O desembargador Nery Júnior, do Tribunal Regional Federal (TRF) da 3ª Região, suspendeu parcialmente a decisão do juiz Marcelo Freiberger Zandavali, da 2ª Vara da Justiça Federal em Bauru, que determinou à Pamplona Urbanismo Ltda, H. Aidar Pavimentação e Obras e Assuã Construção, Engenharia e Comércio Ltda a demolição de tudo o que foi feito no empreendimento Pamplona, localizado próximo à rodovia Bauru-Ipaussu, em Bauru.
A decisão, que saiu na última segunda-feira, é uma resposta a um agravo de instrumento interposto no TRF pelas empresas H. Aidar e Assuã.
“O desembargador suspende o capítulo que determinou o desfazimento e demolição das obras, até que haja o pronunciamento final do tribunal. A interposição de recurso pelas partes em nenhum momento visa o retrocesso. Ao contrário, o recurso visa buscar um processo digno, que respeite o direito de defesa das partes”, afirma a advogada Michelle Gomes Roversi de Matos.
Segundo ela, como o capítulo todo foi suspenso também foi interrompida a determinação para a recuperação ambiental da área.

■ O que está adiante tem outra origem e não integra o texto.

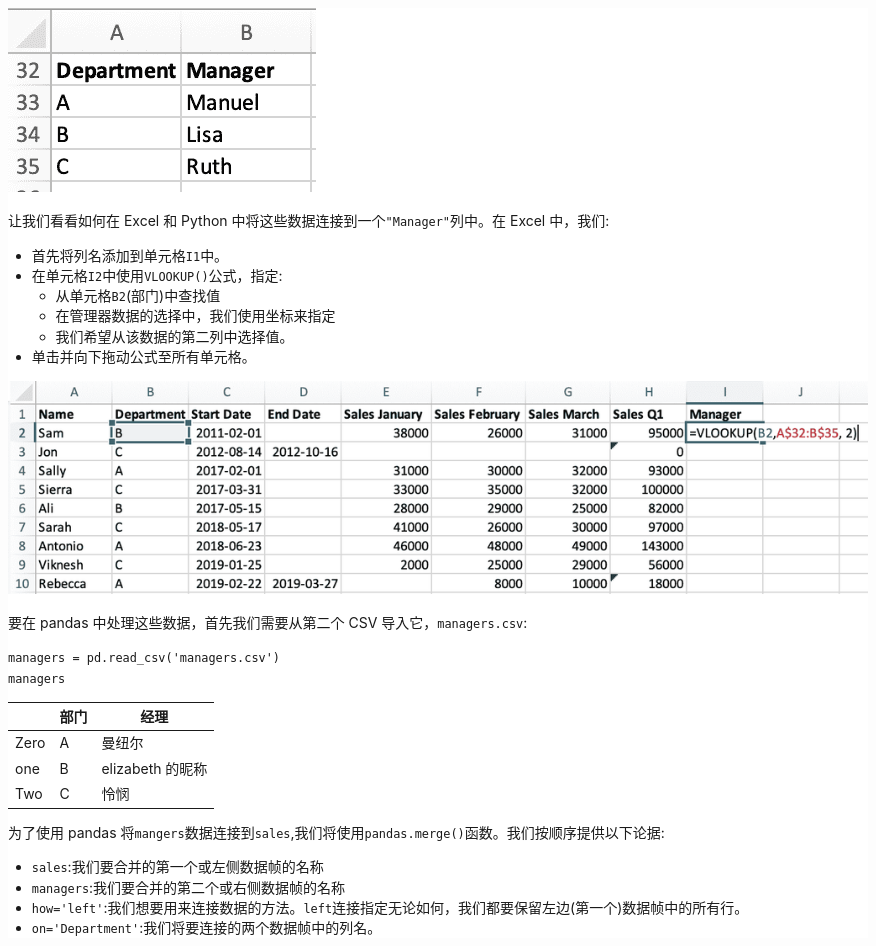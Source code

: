 ![managers data in excel](img/18f6adfef0b4d7c2b6a5e688c1ec19fa.png)

让我们看看如何在 Excel 和 Python 中将这些数据连接到一个`"Manager"`列中。在 Excel 中，我们:

*   首先将列名添加到单元格`I1`中。
*   在单元格`I2`中使用`VLOOKUP()`公式，指定:
    *   从单元格`B2`(部门)中查找值
    *   在管理器数据的选择中，我们使用坐标来指定
    *   我们希望从该数据的第二列中选择值。
*   单击并向下拖动公式至所有单元格。

![vlookup to join data in excel](img/c87bbfffb7ee19f5e6ff8b30510d410f.png)

要在 pandas 中处理这些数据，首先我们需要从第二个 CSV 导入它，`managers.csv`:

```
managers = pd.read_csv('managers.csv')
managers
```

|  | 部门 | 经理 |
| --- | --- | --- |
| Zero | A | 曼纽尔 |
| one | B | elizabeth 的昵称 |
| Two | C | 怜悯 |

为了使用 pandas 将`mangers`数据连接到`sales`,我们将使用`pandas.merge()`函数。我们按顺序提供以下论据:

*   `sales`:我们要合并的第一个或左侧数据帧的名称
*   `managers`:我们要合并的第二个或右侧数据帧的名称
*   `how='left'`:我们想要用来连接数据的方法。`left`连接指定无论如何，我们都要保留左边(第一个)数据帧中的所有行。
*   `on='Department'`:我们将要连接的两个数据帧中的列名。
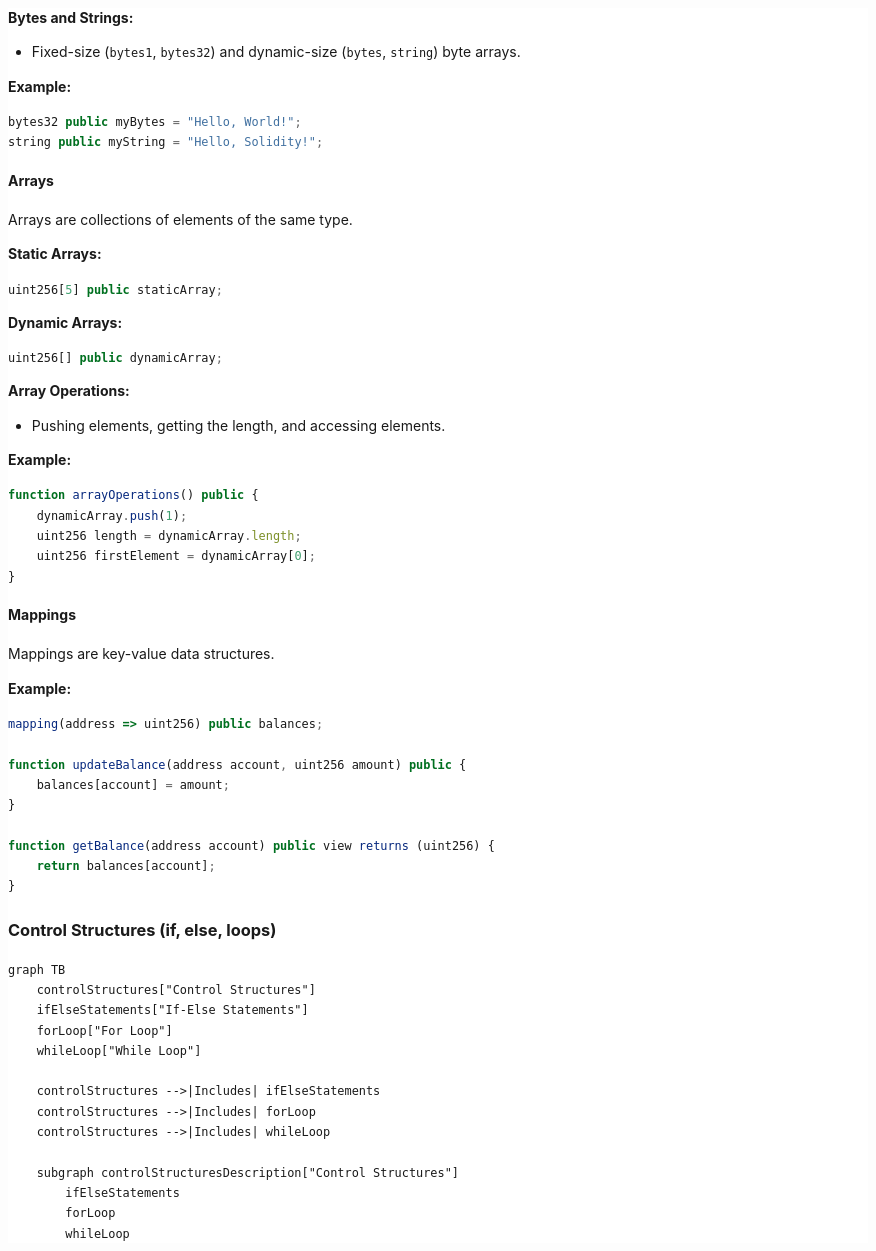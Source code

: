 **Bytes and Strings:**
- Fixed-size (`bytes1`, `bytes32`) and dynamic-size (`bytes`, `string`) byte arrays.

**Example:**
```js
bytes32 public myBytes = "Hello, World!";
string public myString = "Hello, Solidity!";
```

#### Arrays

Arrays are collections of elements of the same type.

**Static Arrays:**
```js
uint256[5] public staticArray;
```

**Dynamic Arrays:**
```js
uint256[] public dynamicArray;
```

**Array Operations:**
- Pushing elements, getting the length, and accessing elements.

**Example:**
```js
function arrayOperations() public {
    dynamicArray.push(1);
    uint256 length = dynamicArray.length;
    uint256 firstElement = dynamicArray[0];
}
```

#### Mappings

Mappings are key-value data structures.

**Example:**
```js
mapping(address => uint256) public balances;

function updateBalance(address account, uint256 amount) public {
    balances[account] = amount;
}

function getBalance(address account) public view returns (uint256) {
    return balances[account];
}
```




### Control Structures (if, else, loops)
```mermaid
graph TB
    controlStructures["Control Structures"]
    ifElseStatements["If-Else Statements"]
    forLoop["For Loop"]
    whileLoop["While Loop"]

    controlStructures -->|Includes| ifElseStatements
    controlStructures -->|Includes| forLoop
    controlStructures -->|Includes| whileLoop

    subgraph controlStructuresDescription["Control Structures"]
        ifElseStatements
        forLoop
        whileLoop
```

Ainda assim, Michelle destaca tratar-se de um projeto residencial sustentável e ambientalmente correto.
A decisão em primeira instância, de outubro do ano passado, foi favorável ao Ministério Público Federal (MPF), que impetrou ação civil pública denunciando danos ambientais a serem provocados pelo empreendimento Pamplona. Na época, os procuradores responsáveis pela ação destacaram três pontos.
O primeiro diz respeito à selagem do solo, que reduziria a quantidade de água a ser absorvida nos 37 hectares do loteamento. O segundo ponto são as águas pluviais do empreendimento, que correriam direto para a bacia do Rio Batalha e levariam junto todo o tipo de sujeira, como dejetos de animais e óleo. E o terceiro ponto é o esgoto.
Mesmo com a instalação de uma estação elevatória, esta poderia sofrer falha e, neste caso, esses dejetos vazariam para o Rio Batalha, inviabilizando completamente o tratamento de água para metade da população de Bauru. Ainda assim, o desembargador Nery Júnior avaliou que o efeito suspensivo é uma prerrogativa para evitar dano irreparável à parte.